Building indices using risk components.


Capacity can be incorporated into the index design by choosing the building blocks to be of comparable market size. Consider an investment grade corporate bond benchmark where risk is broken down by credit quality. Naturally, we may choose to create four risk-type buckets, one for each rating (AAA/AA/A/BBB). However, the AAA bucket contains very few corporate bonds, and for any medium or large-size investor, such a benchmark would not reflect the true opportunity set.

Thus we may change the structure to only three risk types, where the AAA and AA risks are combined using market weights. The building blocks are typically created from individual security-level risks using market weights. Therefore, any risk-based index is a combination of risk weighting at a coarse level and market-weighting at the fine level. The definitions of coarse and fine are driven by capacity.

We do not have to use market weights to create the building blocks; we also can use risk weights, resulting in an iterative application of risk-weighting. As an example, consider a benchmark for fixed income credit that combines the spread return of corporate bonds, ABS and CMBS. We may prefer not to give the same importance to the ABS or CMBS market as the entire corporate bond market and use a layered approach first to combine ABS with CMBS using risk weights, which is in contrast with the AAA/AA market weights combination in the previous example. Then we may use a different breakdown level, whereby the combined ABS and CMBS segment is considered together with industry sectors of the corporate bond market, as shown in Figure 10.

Layered Index Construction With Different Sector Breakdown Level

Creating buckets of comparable market weights may not address the market capacity issue if the resulting weights are very different from equal weights. Combining a low-risk and a high-risk bucket using risk weights may result in a large allocation to the low-risk bucket, possibly making capacity an issue even though the two buckets have comparable market values. Both the market value and typical risk level of the resulting bucket should therefore be taken into account. The constraints are greater for larger investors.

CONCLUSION

Risk-based indices satisfy an important need both for asset owners and portfolio managers. Such indices aim to achieve a high trade-off between performance and risk, using quantitative risk forecasts and trivial assumptions about performance. A typical index is built from various risk types, chosen to satisfy the implicit or explicit assumptions about performance. Using risk types instead of asset classes as building blocks results in a more stable index and benchmark construction exercise. A manager adds value to the portfolio over and above the benchmark by altering the trivial performance assumptions through relative value calls and by incorporating qualitative risk information alongside quantitative metrics.

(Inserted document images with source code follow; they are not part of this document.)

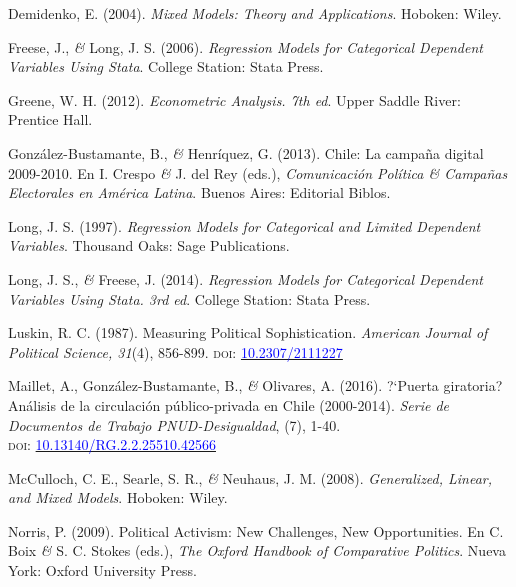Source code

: \documentclass[a4paper]{tufte-handout}
\begin{document}
{{{{{{{{{{{{{\begin{list}{}
\item{\small Demidenko, E. (2004). {\itshape Mixed Models: Theory and Applications}. Hoboken: Wiley.}

\item{\small Freese, J., {\itshape \&} Long, J. S. (2006). {\itshape Regression Models for Categorical Dependent Variables Using Stata}. College Station: Stata Press.}

\item{\small Greene, W. H. (2012). {\itshape Econometric Analysis. 7th ed}. Upper Saddle River: Prentice Hall.}

\item{\small González-Bustamante, B., {\itshape \&} Henríquez, G. (2013). Chile: La campaña digital 2009-2010. En I. Crespo {\itshape \&} J. del Rey (eds.), {\itshape Comunicación Política \& Campañas Electorales en América Latina}. Buenos Aires: Editorial Biblos.}

\item{\small Long, J. S. (1997). {\itshape Regression Models for Categorical and Limited Dependent Variables}. Thousand Oaks: Sage Publications.}

\item{\small Long, J. S., {\itshape \&} Freese, J. (2014). {\itshape Regression Models for Categorical Dependent Variables Using Stata. 3rd ed}. College Station: Stata Press.}

\item{\small Luskin, R. C. (1987). Measuring Political Sophistication. {\itshape American Journal of Political Science, 31}(4), 856-899. {\scshape doi:} \href{http://doi.org/10.2307/2111227}{\textcolor{blue}{10.2307/2111227}}}

\item{\small Maillet, A., Gonz\'alez-Bustamante, B., {\itshape \&} Olivares, A. (2016). ?`Puerta giratoria? An\'alisis de la circulaci\'on p\'ublico-privada en Chile (2000-2014). {\itshape Serie de Documentos de Trabajo PNUD-Desigualdad}, (7),  1-40. \\ {\scshape doi:} \href{https://doi.org/10.13140/RG.2.2.25510.42566}{\textcolor{blue}{10.13140/RG.2.2.25510.42566}}}

\item{\small McCulloch, C. E., Searle, S. R., {\itshape \&} Neuhaus, J. M. (2008). {\itshape Generalized, Linear, and Mixed Models}. Hoboken: Wiley.}

\item{\small Norris, P. (2009). Political Activism: New Challenges, New Opportunities. En C. Boix {\itshape \&} S. C. Stokes (eds.), {\itshape The Oxford Handbook of Comparative Politics}. Nueva York: Oxford University Press.}


\end{list}}}}}}}}}}}}}}
\end{document}
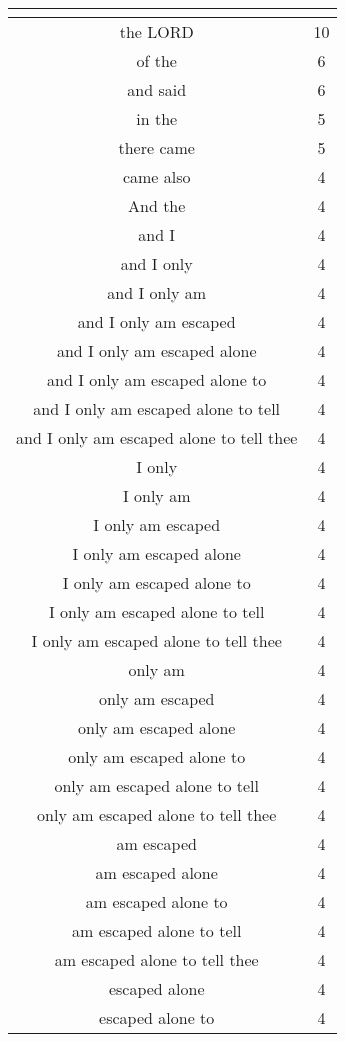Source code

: \begin{center}
\begin{longtable}{|c|c|}
\hline \multicolumn{2}{c}{{ }} \\ \hline
\endfoot 
the LORD & 10\\ \hline 
of the & 6\\ \hline 
and said & 6\\ \hline 
in the & 5\\ \hline 
there came & 5\\ \hline 
came also & 4\\ \hline 
And the & 4\\ \hline 
and I & 4\\ \hline 
and I only & 4\\ \hline 
and I only am & 4\\ \hline 
and I only am escaped & 4\\ \hline 
and I only am escaped alone & 4\\ \hline 
and I only am escaped alone to & 4\\ \hline 
and I only am escaped alone to tell & 4\\ \hline 
and I only am escaped alone to tell thee & 4\\ \hline 
I only & 4\\ \hline 
I only am & 4\\ \hline 
I only am escaped & 4\\ \hline 
I only am escaped alone & 4\\ \hline 
I only am escaped alone to & 4\\ \hline 
I only am escaped alone to tell & 4\\ \hline 
I only am escaped alone to tell thee & 4\\ \hline 
only am & 4\\ \hline 
only am escaped & 4\\ \hline 
only am escaped alone & 4\\ \hline 
only am escaped alone to & 4\\ \hline 
only am escaped alone to tell & 4\\ \hline 
only am escaped alone to tell thee & 4\\ \hline 
am escaped & 4\\ \hline 
am escaped alone & 4\\ \hline 
am escaped alone to & 4\\ \hline 
am escaped alone to tell & 4\\ \hline 
am escaped alone to tell thee & 4\\ \hline 
escaped alone & 4\\ \hline 
escaped alone to & 4\\ \hline 

\end{longtable}
\end{center}

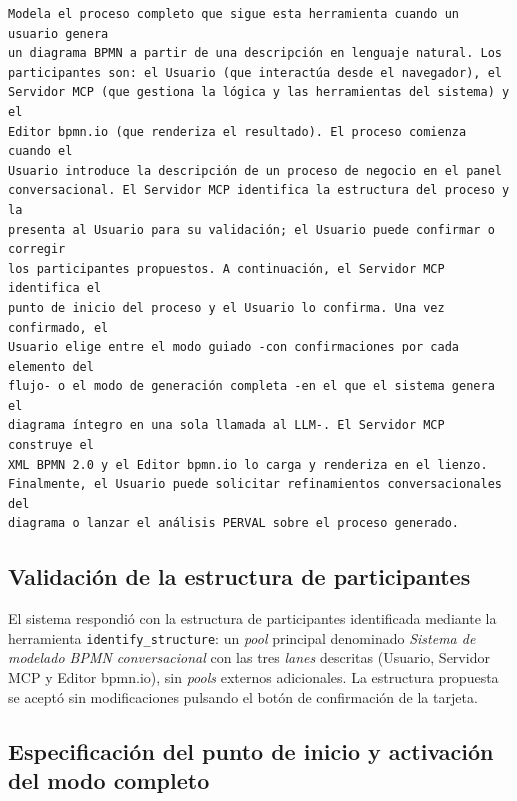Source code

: \begin{lstlisting}[style=promptbox]
Modela el proceso completo que sigue esta herramienta cuando un usuario genera
un diagrama BPMN a partir de una descripción en lenguaje natural. Los
participantes son: el Usuario (que interactúa desde el navegador), el
Servidor MCP (que gestiona la lógica y las herramientas del sistema) y el
Editor bpmn.io (que renderiza el resultado). El proceso comienza cuando el
Usuario introduce la descripción de un proceso de negocio en el panel
conversacional. El Servidor MCP identifica la estructura del proceso y la
presenta al Usuario para su validación; el Usuario puede confirmar o corregir
los participantes propuestos. A continuación, el Servidor MCP identifica el
punto de inicio del proceso y el Usuario lo confirma. Una vez confirmado, el
Usuario elige entre el modo guiado -con confirmaciones por cada elemento del
flujo- o el modo de generación completa -en el que el sistema genera el
diagrama íntegro en una sola llamada al LLM-. El Servidor MCP construye el
XML BPMN 2.0 y el Editor bpmn.io lo carga y renderiza en el lienzo.
Finalmente, el Usuario puede solicitar refinamientos conversacionales del
diagrama o lanzar el análisis PERVAL sobre el proceso generado.
\end{lstlisting}

\subsection{Validación de la estructura de participantes}
\label{subsec:anx1-estructura}

El sistema respondió con la estructura de participantes identificada mediante la herramienta \texttt{identify\_structure}: un \textit{pool} principal denominado \textit{Sistema de modelado BPMN conversacional} con las tres \textit{lanes} descritas (Usuario, Servidor MCP y Editor bpmn.io), sin \textit{pools} externos adicionales. La estructura propuesta se aceptó sin modificaciones pulsando el botón de confirmación de la tarjeta.

\subsection{Especificación del punto de inicio y activación del modo completo}
\label{subsec:anx1-inicio}

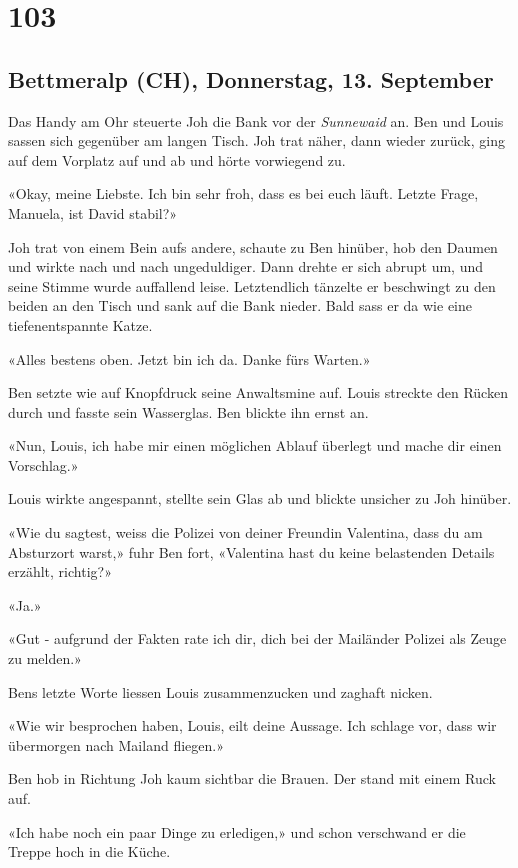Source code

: \chapter{103}

\section{Bettmeralp (CH), Donnerstag, 13.
September}

Das Handy am Ohr steuerte Joh die Bank vor der \emph{Sunnewaid} an. Ben
und Louis sassen sich gegenüber am langen Tisch. Joh trat näher, dann
wieder zurück, ging auf dem Vorplatz auf und ab und hörte vorwiegend zu.

«Okay, meine Liebste. Ich bin sehr froh, dass es bei euch läuft. Letzte
Frage, Manuela, ist David stabil?»

Joh trat von einem Bein aufs andere, schaute zu Ben hinüber, hob den Daumen und wirkte
nach und nach ungeduldiger. Dann drehte er sich abrupt um, und seine
Stimme wurde auffallend leise. Letztendlich tänzelte er beschwingt zu
den beiden an den Tisch und sank auf die Bank nieder. Bald sass er da
wie eine tiefenentspannte Katze.

«Alles bestens oben. Jetzt bin ich da. Danke fürs Warten.»

Ben setzte wie auf Knopfdruck seine Anwaltsmine auf. Louis
streckte den Rücken durch und fasste sein Wasserglas. Ben blickte ihn
ernst an.

«Nun, Louis, ich habe mir einen möglichen Ablauf überlegt und mache dir
einen Vorschlag.»

Louis wirkte angespannt, stellte sein Glas ab und blickte unsicher zu
Joh hinüber.

«Wie du sagtest, weiss die Polizei von deiner Freundin Valentina, dass du am
Absturzort warst,» fuhr Ben fort, «Valentina hast du keine belastenden
Details erzählt, richtig?»

«Ja.»

«Gut - aufgrund der Fakten rate ich dir, dich bei der Mailänder Polizei als
Zeuge zu melden.»

Bens letzte Worte liessen Louis zusammenzucken und zaghaft nicken.

«Wie wir besprochen haben, Louis, eilt deine Aussage. Ich schlage vor, dass wir übermorgen nach Mailand fliegen.»

Ben hob in Richtung Joh kaum sichtbar die Brauen. Der stand mit einem Ruck auf.

«Ich habe noch ein paar Dinge zu erledigen,» und schon verschwand er die Treppe hoch in die Küche.

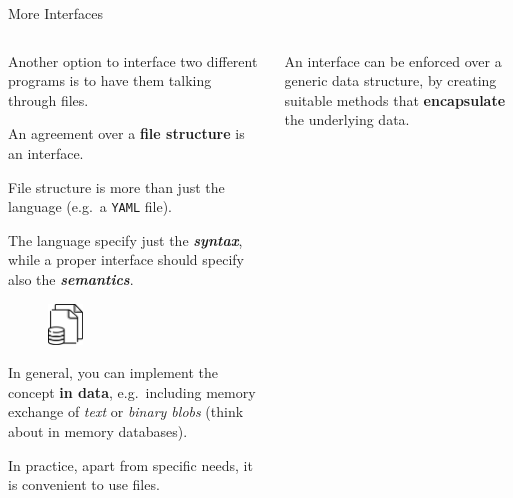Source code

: \documentclass[9pt]{beamer}
\begin{document}
\begin{frame}[fragile]{More Interfaces}
    \vspace*{20pt}
    \begin{columns}
        \begin{column}{0.5\textwidth}
            Another option to interface two different programs is to have them
            talking through files.\newline

            An agreement over a \textbf{file structure} is an interface.
            \begin{flushright}
                \footnotesize
                File structure is more than just the language (e.g.\ a
                \texttt{YAML} file).

                \hspace*{10em} The language specify just the
                \textbf{\textit{syntax}}, while a proper interface should
                specify also the \textbf{\textit{semantics}}.
            \end{flushright}

            \begin{figure}
                \centering
                \includegraphics[width=0.2\textwidth]{data-file}
            \end{figure}

            In general, you can implement the concept \alert{\textbf{in data}},
            e.g.\ including memory exchange of \textit{text} or \textit{binary
            blobs} (think about in memory databases).

            \begin{flushright}
                \footnotesize
                In practice, apart from specific needs, it is convenient to use
                files.
            \end{flushright}
        \end{column}
        \begin{column}{0.5\textwidth}
            An interface can be enforced over a generic data structure, by
            creating suitable methods that \textbf{encapsulate} the underlying
            data.


\end{column}
\end{columns}
\end{frame}
\end{document}
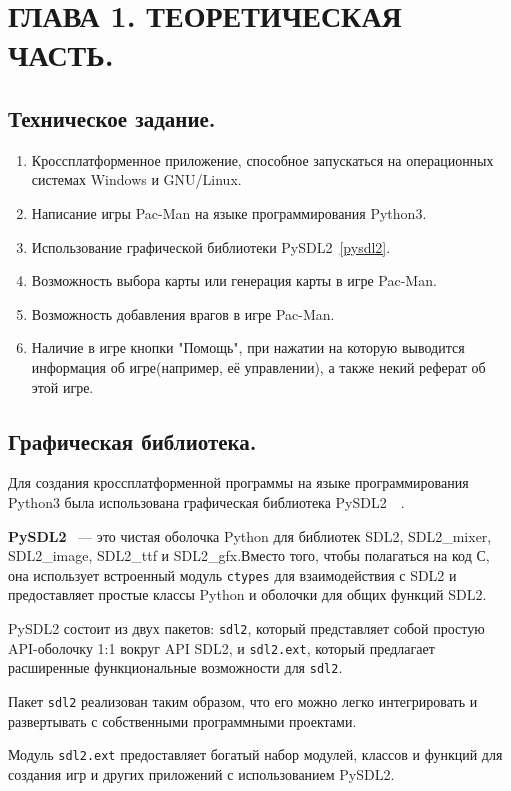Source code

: \chapter{\label{ch:ch01}ГЛАВА 1. ТЕОРЕТИЧЕСКАЯ ЧАСТЬ.}

\section{\label{sec:ch01/sec01}Техническое задание.}
\begin{enumerate}
	\item Кроссплатформенное приложение, способное запускаться на операционных системах Windows и GNU/Linux.
	\item Написание игры Pac-Man на языке программирования Python3.
	\item Использование графической библиотеки PySDL2~\ref{pysdl2}.
	\item Возможность выбора карты или генерация карты в игре Pac-Man.
	\item Возможность добавления врагов в игре Pac-Man.
	\item Наличие в игре кнопки "Помощь", при нажатии на которую выводится информация об игре(например, её управлении), а также некий реферат об этой игре.
\end{enumerate}

\section{\label{sec:ch01/sec02}Графическая библиотека.}
Для создания кроссплатформенной программы на языке программирования Python3 была использована графическая библиотека PySDL2~\cite{pypiRUENpysdl2}~\cite{docENpysdl2}.

\textbf{PySDL2}~\label{pysdl2} --- это чистая оболочка Python для библиотек SDL2, SDL2\_mixer, SDL2\_image, SDL2\_ttf и SDL2\_gfx.Вместо того, чтобы полагаться на код С, она использует
встроенный модуль \texttt{ctypes} для взаимодействия с SDL2 и предоставляет простые классы Python и оболочки для общих функций SDL2.

PySDL2 состоит из двух пакетов: \texttt{sdl2}, который представляет собой простую API-оболочку 1:1 вокруг API SDL2, и \texttt{sdl2.ext}, который предлагает расширенные функциональные возможности для \texttt{sdl2}.

Пакет \texttt{sdl2} реализован таким образом, что его можно легко интегрировать и развертывать с собственными программными проектами.

Модуль \texttt{sdl2.ext} предоставляет богатый набор модулей, классов и функций для создания игр и других приложений с использованием PySDL2.

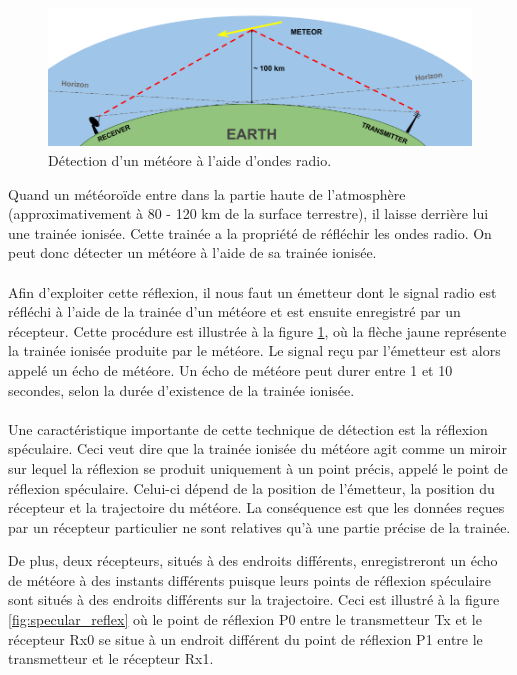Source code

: \documentclass[11pt]{article}
\begin{document}
\begin{figure}[t]
    \begin{center}
        \includegraphics[scale=0.37]{ForwardScatter_principle.png}
        \caption{Détection d'un météore à l'aide d'ondes radio.}
        \label{fig:forward_scatt}
    \end{center}
\end{figure}

Quand un météoroïde entre dans la partie haute de l'atmosphère (approximativement à 80 - 120 km de la surface terrestre), il laisse derrière lui une trainée ionisée.
Cette trainée a la propriété de réfléchir les ondes radio.
On peut donc détecter un météore à l'aide de sa trainée ionisée.
\\
\\
Afin d'exploiter cette réflexion, il nous faut un émetteur dont le signal radio est réfléchi à l'aide de la trainée d'un météore et est ensuite enregistré par un récepteur.
Cette procédure est illustrée à la figure \ref{fig:forward_scatt}, où la flèche jaune représente la trainée ionisée produite par le météore.
Le signal reçu par l'émetteur est alors appelé un écho de météore.
Un écho de météore peut durer entre 1 et 10 secondes, selon la durée d'existence de la trainée ionisée.
\\
\\
Une caractéristique importante de cette technique de détection est la réflexion spéculaire.
Ceci veut dire que la trainée ionisée du météore agit comme un miroir sur lequel la réflexion se produit uniquement à un point précis, appelé le point de réflexion spéculaire.
Celui-ci dépend de la position de l'émetteur, la position du récepteur et la trajectoire du météore.
La conséquence est que les données reçues par un récepteur particulier ne sont relatives qu'à une partie précise de la trainée.

\newpage

De plus, deux récepteurs, situés à des endroits différents, enregistreront un écho de météore à des instants différents puisque leurs points de réflexion spéculaire sont situés à des endroits différents sur la trajectoire.
Ceci est illustré à la figure \ref{fig:specular_reflex} où le point de réflexion P0 entre le transmetteur Tx et le récepteur Rx0 se situe à un endroit différent du point de réflexion P1 entre le transmetteur et le récepteur Rx1.
\end{document}
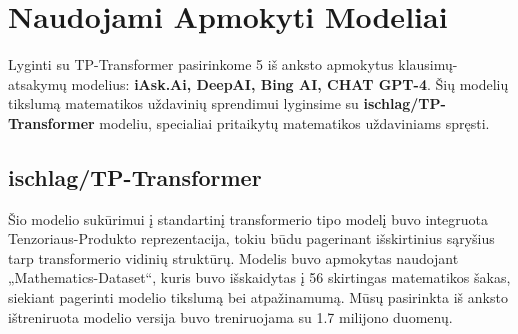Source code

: \documentclass[conference]{IEEEtran}
\begin{document}









\section{Naudojami Apmokyti Modeliai}
Lyginti su TP-Transformer pasirinkome 5 iš anksto apmokytus klausimų-atsakymų modelius: \textbf{
iAsk.Ai, DeepAI, Bing AI, CHAT GPT-4}. Šių modelių tikslumą matematikos uždavinių sprendimui lyginsime su \textbf{ischlag/TP-Transformer} modeliu,
specialiai pritaikytų matematikos uždaviniams spręsti.

\subsection{ischlag/TP-Transformer}
Šio modelio sukūrimui į standartinį transformerio tipo modelį buvo integruota Tenzoriaus-Produkto
reprezentacija, tokiu būdu pagerinant išskirtinius sąryšius tarp transformerio vidinių struktūrų. Modelis buvo apmokytas
naudojant „Mathematics-Dataset“, kuris buvo išskaidytas į 56 skirtingas matematikos šakas, siekiant
pagerinti modelio tikslumą bei atpažinamumą. Mūsų pasirinkta iš anksto ištreniruota modelio 
versija buvo treniruojama su 1.7 milijono duomenų.
\end{document}
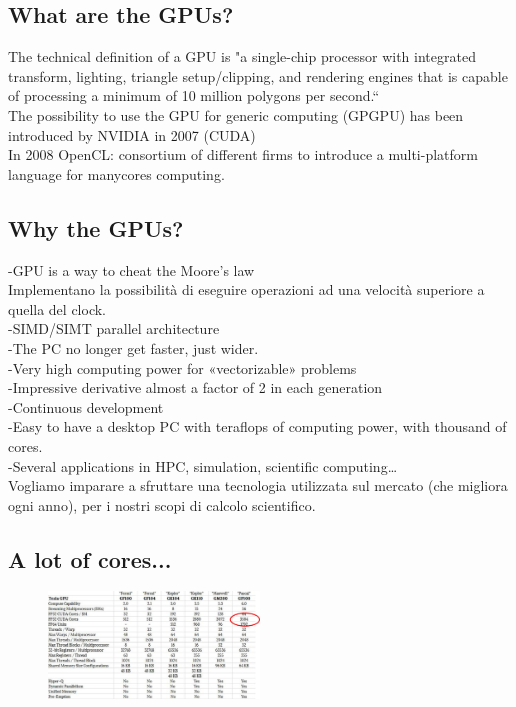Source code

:\subsection{What are the GPUs?}

The technical definition of a GPU is "a single-chip processor with integrated
transform, lighting, triangle setup/clipping, and rendering engines that is
capable of processing a minimum of 10 million polygons per second.“\\
The possibility to use the GPU for generic computing (GPGPU) has been
introduced by NVIDIA in 2007 (CUDA)\\
In 2008 OpenCL: consortium of different firms to introduce a multi-platform
language for manycores computing.

\subsection{Why the GPUs?}

-GPU is a way to cheat the Moore’s law\\
Implementano la possibilità di eseguire operazioni ad una velocità superiore a quella del clock.\\
-SIMD/SIMT parallel architecture\\
-The PC no longer get faster, just wider.\\
-Very high computing power for «vectorizable» problems\\
-Impressive derivative almost a factor of 2 in each generation\\
-Continuous development\\
-Easy to have a desktop PC with teraflops of computing power, with thousand of cores.\\
-Several applications in HPC, simulation, scientific computing…\\

Vogliamo imparare a sfruttare una tecnologia utilizzata sul mercato (che migliora ogni anno), per i nostri scopi di calcolo scientifico.\\

\subsection{A lot of cores...}

\begin{figure}[ht]
	\centering
	\includegraphics[width=0.5\textwidth]{figure_parallel/cores.png}\end{figure}
\FloatBarrier


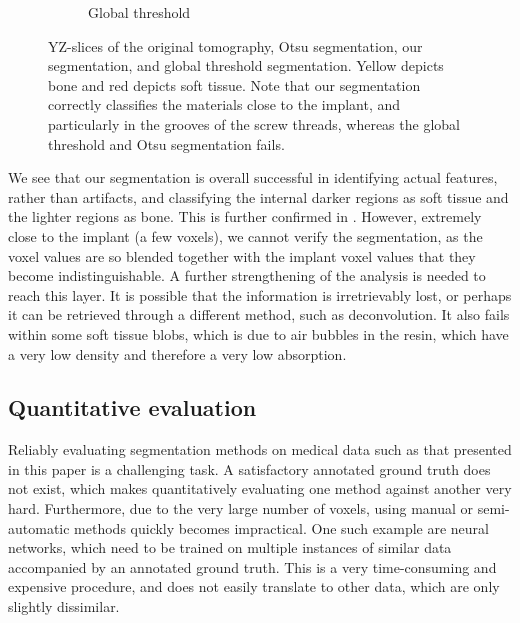 \begin{figure}
\begin{subfigure}{0.5\textwidth}
      \caption{Global threshold}
    \end{subfigure}
  \caption{
	  YZ-slices of the original tomography, Otsu segmentation, our
	  segmentation, and global threshold segmentation.  Yellow depicts bone
	  and red depicts soft tissue. Note that our segmentation correctly
	  classifies the materials close to the implant, and particularly in
	  the grooves of the screw threads, whereas the global threshold and
	  Otsu segmentation fails.
    }
    \label{fig:histology-comparison2}
\end{figure}

We see that our segmentation is overall successful in identifying actual
features, rather than artifacts, and classifying the internal darker regions as
soft tissue and the lighter regions as bone. This is further confirmed in
. However, extremely close to the implant (a few
voxels), we cannot verify the segmentation, as the voxel values are so blended
together with the implant voxel values that they become indistinguishable. A
further strengthening of the analysis is needed to reach this layer. It is
possible that the information is irretrievably lost, or perhaps it can be
retrieved through a different method, such as deconvolution.  It also fails
within some soft tissue blobs, which is due to air bubbles in the resin,
which have a very low density and therefore a very low absorption.

\subsection{Quantitative evaluation}

Reliably evaluating segmentation methods on medical data such as that
presented in this paper is a challenging task. A satisfactory annotated ground
truth does not exist, which makes quantitatively evaluating one method against
another very hard. Furthermore, due to the very large number of voxels, using
manual or semi-automatic methods quickly becomes impractical. One such example
are neural networks, which need to be trained on multiple instances of similar
data accompanied by an annotated ground truth. This is a very time-consuming
and expensive procedure, and does not easily translate to other data, which are
only slightly dissimilar.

Capacity issues tilt risk-based indices towards market-based ones, ensuring a continuum between the two index methods. Larger investors prioritise capacity thus making their risk-based benchmarks more tilted towards market-value weights. Risk-based indices differentiate among constituents mostly based on risk metrics, while fundamental-based indices differentiate among constituents mostly based on performance metrics. Thus, the two alternative indexing approaches complement each other.